Try it.
This exercise asks for the entries to be repeated exactly, without their images.

Dataset entries
____

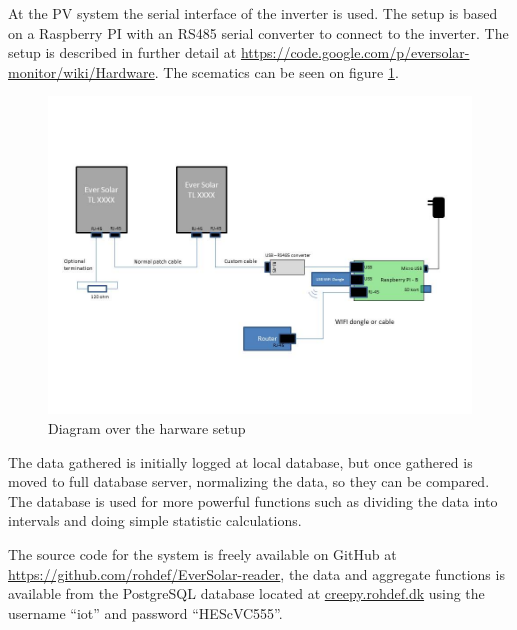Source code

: At the PV system the serial interface of the inverter is used.  The
setup is based on a Raspberry PI with an RS485 serial converter to
connect to the inverter.  The setup is described in further detail at
\url{https://code.google.com/p/eversolar-monitor/wiki/Hardware}.  The
scematics can be seen on figure \ref{fig:hardware}.

\begin{figure}[h]
  \centering
  \includegraphics{hardware.jpg}
  \caption{Diagram over the harware setup}
  \label{fig:hardware}
\end{figure}

The data gathered is initially logged at local database, but once
gathered is moved to full database server, normalizing the data, so
they can be compared.  The database is used for more powerful
functions such as dividing the data into intervals and doing simple
statistic calculations.

The source code for the system is freely available on GitHub at
\url{https://github.com/rohdef/EverSolar-reader}, the data and
aggregate functions is available from the PostgreSQL database located
at \url{creepy.rohdef.dk} using the username ``iot'' and password
``HEScVC555''.

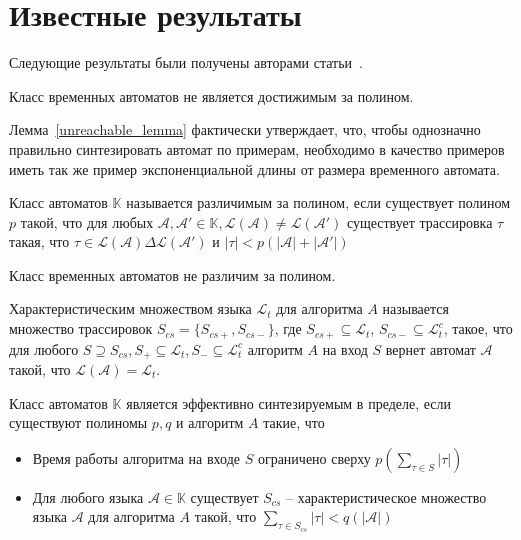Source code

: \documentclass[times,specification,annotation]{itmo-student-thesis}
\begin{document}
\section{Известные результаты}
Следующие результаты были получены авторами статьи~\cite{1-dta}.

\begin{lemma}
  Класс временных автоматов не является достижимым за полином.
  \label{unreachable_lemma}
\end{lemma}

Лемма~\ref{unreachable_lemma} фактически утверждает, что, чтобы однозначно правильно синтезировать 
автомат по примерам, необходимо в качество примеров иметь так же пример экспоненциальной длины от размера временного автомата.

\begin{definition}
  Класс автоматов $\mathbb{K}$ называется различимым за полином, если существует полином $p$ такой, что для любых
  $\mathcal{A}, \mathcal{A'} \in \mathbb{K}, \mathcal{L}(\mathcal{A}) \neq \mathcal{L}(\mathcal{A'})$ существует трассировка $\tau$ такая, что 
  $\tau \in \mathcal{L}(\mathcal{A}) \Delta \mathcal{L}(\mathcal{A'})$ и $|\tau| < p(|\mathcal{A}| + |\mathcal{A'}|)$
\end{definition}

\begin{lemma}
  Класс временных автоматов не различим за полином.
  \label{distinguishability_lemma}
\end{lemma}

\begin{definition}
    Характеристическим множеством языка $\mathcal{L}_t$ для алгоритма $A$ называется множество трассировок $S_{cs} = \{S_{cs+}, S_{cs-}\}$, где
  $S_{cs+} \subseteq \mathcal{L}_t$, $S_{cs-} \subseteq \mathcal{L}_t^c$, такое, что 
  для любого $S \supseteq S_{cs}, S_+ \subseteq \mathcal{L}_t, S_- \subseteq \mathcal{L}_t^c$ алгоритм $A$ на вход $S$ вернет автомат $\mathcal{A}$ такой, что $\mathcal{L}(\mathcal{A}) = \mathcal{L}_t$.
\end{definition}

\begin{definition}
    Класс автоматов $\mathbb{K}$ является эффективно синтезируемым в пределе, если существуют полиномы $p, q$ и алгоритм $A$ такие, что
  \begin{itemize}
    \item Время работы алгоритма на входе $S$ ограничено сверху $p(\mathop{\sum}\limits_{\tau \in S}|\tau|)$
    \item Для любого языка $\mathcal{A} \in \mathbb{K}$ существует $S_{cs} $ 
      -- характеристическое множество языка $\mathcal{A}$ для алгоритма $A$ такой, что $\mathop{\sum}\limits_{\tau \in S_{cs}}|\tau| < q(|\mathcal{A}|)$
  \end{itemize}
\end{definition}
\end{document}

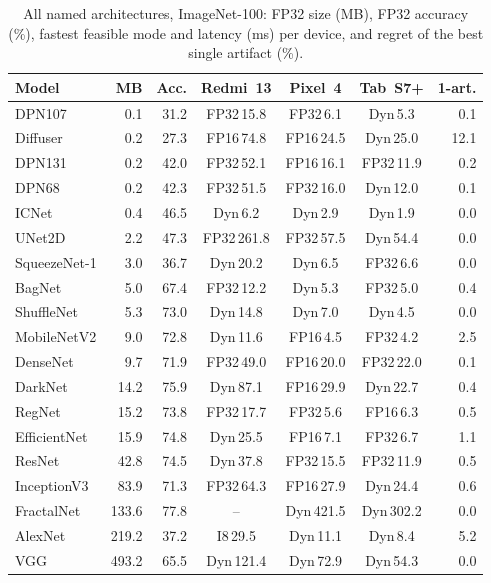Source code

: \begin{table}[!t]
\centering
\caption{All named architectures, ImageNet-100: FP32 size (MB), FP32 accuracy (\%), fastest feasible mode and latency (ms) per device, and regret of the best single artifact (\%).}
\label{tab:named_im}
\footnotesize
\setlength{\tabcolsep}{2.5pt}
\begin{tabular}{@{}lrrcccr@{}}
\toprule
\textbf{Model} & \textbf{MB} & \textbf{Acc.} & \textbf{Redmi~13} & \textbf{Pixel~4} & \textbf{Tab~S7+} & \textbf{1-art.}\\
\midrule
DPN107 & 0.1 & 31.2 & FP32\,15.8 & FP32\,6.1 & Dyn\,5.3 & 0.1 \\
Diffuser & 0.2 & 27.3 & FP16\,74.8 & FP16\,24.5 & Dyn\,25.0 & 12.1 \\
DPN131 & 0.2 & 42.0 & FP32\,52.1 & FP16\,16.1 & FP32\,11.9 & 0.2 \\
DPN68 & 0.2 & 42.3 & FP32\,51.5 & FP32\,16.0 & Dyn\,12.0 & 0.1 \\
ICNet & 0.4 & 46.5 & Dyn\,6.2 & Dyn\,2.9 & Dyn\,1.9 & 0.0 \\
UNet2D & 2.2 & 47.3 & FP32\,261.8 & FP32\,57.5 & Dyn\,54.4 & 0.0 \\
SqueezeNet-1 & 3.0 & 36.7 & Dyn\,20.2 & Dyn\,6.5 & FP32\,6.6 & 0.0 \\
BagNet & 5.0 & 67.4 & FP32\,12.2 & Dyn\,5.3 & FP32\,5.0 & 0.4 \\
ShuffleNet & 5.3 & 73.0 & Dyn\,14.8 & Dyn\,7.0 & Dyn\,4.5 & 0.0 \\
MobileNetV2 & 9.0 & 72.8 & Dyn\,11.6 & FP16\,4.5 & FP32\,4.2 & 2.5 \\
DenseNet & 9.7 & 71.9 & FP32\,49.0 & FP16\,20.0 & FP32\,22.0 & 0.1 \\
DarkNet & 14.2 & 75.9 & Dyn\,87.1 & FP16\,29.9 & Dyn\,22.7 & 0.4 \\
RegNet & 15.2 & 73.8 & FP32\,17.7 & FP32\,5.6 & FP16\,6.3 & 0.5 \\
EfficientNet & 15.9 & 74.8 & Dyn\,25.5 & FP16\,7.1 & FP32\,6.7 & 1.1 \\
ResNet & 42.8 & 74.5 & Dyn\,37.8 & FP32\,15.5 & FP32\,11.9 & 0.5 \\
InceptionV3 & 83.9 & 71.3 & FP32\,64.3 & FP16\,27.9 & Dyn\,24.4 & 0.6 \\
FractalNet & 133.6 & 77.8 & -- & Dyn\,421.5 & Dyn\,302.2 & 0.0 \\
AlexNet & 219.2 & 37.2 & I8\,29.5 & Dyn\,11.1 & Dyn\,8.4 & 5.2 \\
VGG & 493.2 & 65.5 & Dyn\,121.4 & Dyn\,72.9 & Dyn\,54.3 & 0.0 \\
\bottomrule
\end{tabular}
\end{table}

____

Task answer.
Source code

: At the PV system the serial interface of the inverter is used.  The
setup is based on a Raspberry PI with an RS485 serial converter to
connect to the inverter.  The setup is described in further detail at
\url{https://code.google.com/p/eversolar-monitor/wiki/Hardware}.  The
scematics can be seen on figure \ref{fig:hardware}.

\begin{figure}[h]
  \centering
  \includegraphics{hardware.jpg}
  \caption{Diagram over the harware setup}
  \label{fig:hardware}
\end{figure}

The data gathered is initially logged at local database, but once
gathered is moved to full database server, normalizing the data, so
they can be compared.  The database is used for more powerful
functions such as dividing the data into intervals and doing simple
statistic calculations.

The source code for the system is freely available on GitHub at
\url{https://github.com/rohdef/EverSolar-reader}, the data and
aggregate functions is available from the PostgreSQL database located
at \url{creepy.rohdef.dk} using the username ``iot'' and password
``HEScVC555''.

Source code

: \documentclass[times,specification,annotation]{itmo-student-thesis}
\begin{document}
\section{Известные результаты}
Следующие результаты были получены авторами статьи~\cite{1-dta}.

\begin{lemma}
  Класс временных автоматов не является достижимым за полином.
  \label{unreachable_lemma}
\end{lemma}

Лемма~\ref{unreachable_lemma} фактически утверждает, что, чтобы однозначно правильно синтезировать 
автомат по примерам, необходимо в качество примеров иметь так же пример экспоненциальной длины от размера временного автомата.

\begin{definition}
  Класс автоматов $\mathbb{K}$ называется различимым за полином, если существует полином $p$ такой, что для любых
  $\mathcal{A}, \mathcal{A'} \in \mathbb{K}, \mathcal{L}(\mathcal{A}) \neq \mathcal{L}(\mathcal{A'})$ существует трассировка $\tau$ такая, что 
  $\tau \in \mathcal{L}(\mathcal{A}) \Delta \mathcal{L}(\mathcal{A'})$ и $|\tau| < p(|\mathcal{A}| + |\mathcal{A'}|)$
\end{definition}

\begin{lemma}
  Класс временных автоматов не различим за полином.
  \label{distinguishability_lemma}
\end{lemma}

\begin{definition}
    Характеристическим множеством языка $\mathcal{L}_t$ для алгоритма $A$ называется множество трассировок $S_{cs} = \{S_{cs+}, S_{cs-}\}$, где
  $S_{cs+} \subseteq \mathcal{L}_t$, $S_{cs-} \subseteq \mathcal{L}_t^c$, такое, что 
  для любого $S \supseteq S_{cs}, S_+ \subseteq \mathcal{L}_t, S_- \subseteq \mathcal{L}_t^c$ алгоритм $A$ на вход $S$ вернет автомат $\mathcal{A}$ такой, что $\mathcal{L}(\mathcal{A}) = \mathcal{L}_t$.
\end{definition}

\begin{definition}
    Класс автоматов $\mathbb{K}$ является эффективно синтезируемым в пределе, если существуют полиномы $p, q$ и алгоритм $A$ такие, что
  \begin{itemize}
    \item Время работы алгоритма на входе $S$ ограничено сверху $p(\mathop{\sum}\limits_{\tau \in S}|\tau|)$
    \item Для любого языка $\mathcal{A} \in \mathbb{K}$ существует $S_{cs} $ 
      -- характеристическое множество языка $\mathcal{A}$ для алгоритма $A$ такой, что $\mathop{\sum}\limits_{\tau \in S_{cs}}|\tau| < q(|\mathcal{A}|)$
  \end{itemize}
\end{definition}
\end{document}

Source code

: \begin{table}[!t]
\centering
\caption{All named architectures, ImageNet-100: FP32 size (MB), FP32 accuracy (\%), fastest feasible mode and latency (ms) per device, and regret of the best single artifact (\%).}
\label{tab:named_im}
\footnotesize
\setlength{\tabcolsep}{2.5pt}
\begin{tabular}{@{}lrrcccr@{}}
\toprule
\textbf{Model} & \textbf{MB} & \textbf{Acc.} & \textbf{Redmi~13} & \textbf{Pixel~4} & \textbf{Tab~S7+} & \textbf{1-art.}\\
\midrule
DPN107 & 0.1 & 31.2 & FP32\,15.8 & FP32\,6.1 & Dyn\,5.3 & 0.1 \\
Diffuser & 0.2 & 27.3 & FP16\,74.8 & FP16\,24.5 & Dyn\,25.0 & 12.1 \\
DPN131 & 0.2 & 42.0 & FP32\,52.1 & FP16\,16.1 & FP32\,11.9 & 0.2 \\
DPN68 & 0.2 & 42.3 & FP32\,51.5 & FP32\,16.0 & Dyn\,12.0 & 0.1 \\
ICNet & 0.4 & 46.5 & Dyn\,6.2 & Dyn\,2.9 & Dyn\,1.9 & 0.0 \\
UNet2D & 2.2 & 47.3 & FP32\,261.8 & FP32\,57.5 & Dyn\,54.4 & 0.0 \\
SqueezeNet-1 & 3.0 & 36.7 & Dyn\,20.2 & Dyn\,6.5 & FP32\,6.6 & 0.0 \\
BagNet & 5.0 & 67.4 & FP32\,12.2 & Dyn\,5.3 & FP32\,5.0 & 0.4 \\
ShuffleNet & 5.3 & 73.0 & Dyn\,14.8 & Dyn\,7.0 & Dyn\,4.5 & 0.0 \\
MobileNetV2 & 9.0 & 72.8 & Dyn\,11.6 & FP16\,4.5 & FP32\,4.2 & 2.5 \\
DenseNet & 9.7 & 71.9 & FP32\,49.0 & FP16\,20.0 & FP32\,22.0 & 0.1 \\
DarkNet & 14.2 & 75.9 & Dyn\,87.1 & FP16\,29.9 & Dyn\,22.7 & 0.4 \\
RegNet & 15.2 & 73.8 & FP32\,17.7 & FP32\,5.6 & FP16\,6.3 & 0.5 \\
EfficientNet & 15.9 & 74.8 & Dyn\,25.5 & FP16\,7.1 & FP32\,6.7 & 1.1 \\
ResNet & 42.8 & 74.5 & Dyn\,37.8 & FP32\,15.5 & FP32\,11.9 & 0.5 \\
InceptionV3 & 83.9 & 71.3 & FP32\,64.3 & FP16\,27.9 & Dyn\,24.4 & 0.6 \\
FractalNet & 133.6 & 77.8 & -- & Dyn\,421.5 & Dyn\,302.2 & 0.0 \\
AlexNet & 219.2 & 37.2 & I8\,29.5 & Dyn\,11.1 & Dyn\,8.4 & 5.2 \\
VGG & 493.2 & 65.5 & Dyn\,121.4 & Dyn\,72.9 & Dyn\,54.3 & 0.0 \\
\bottomrule
\end{tabular}
\end{table}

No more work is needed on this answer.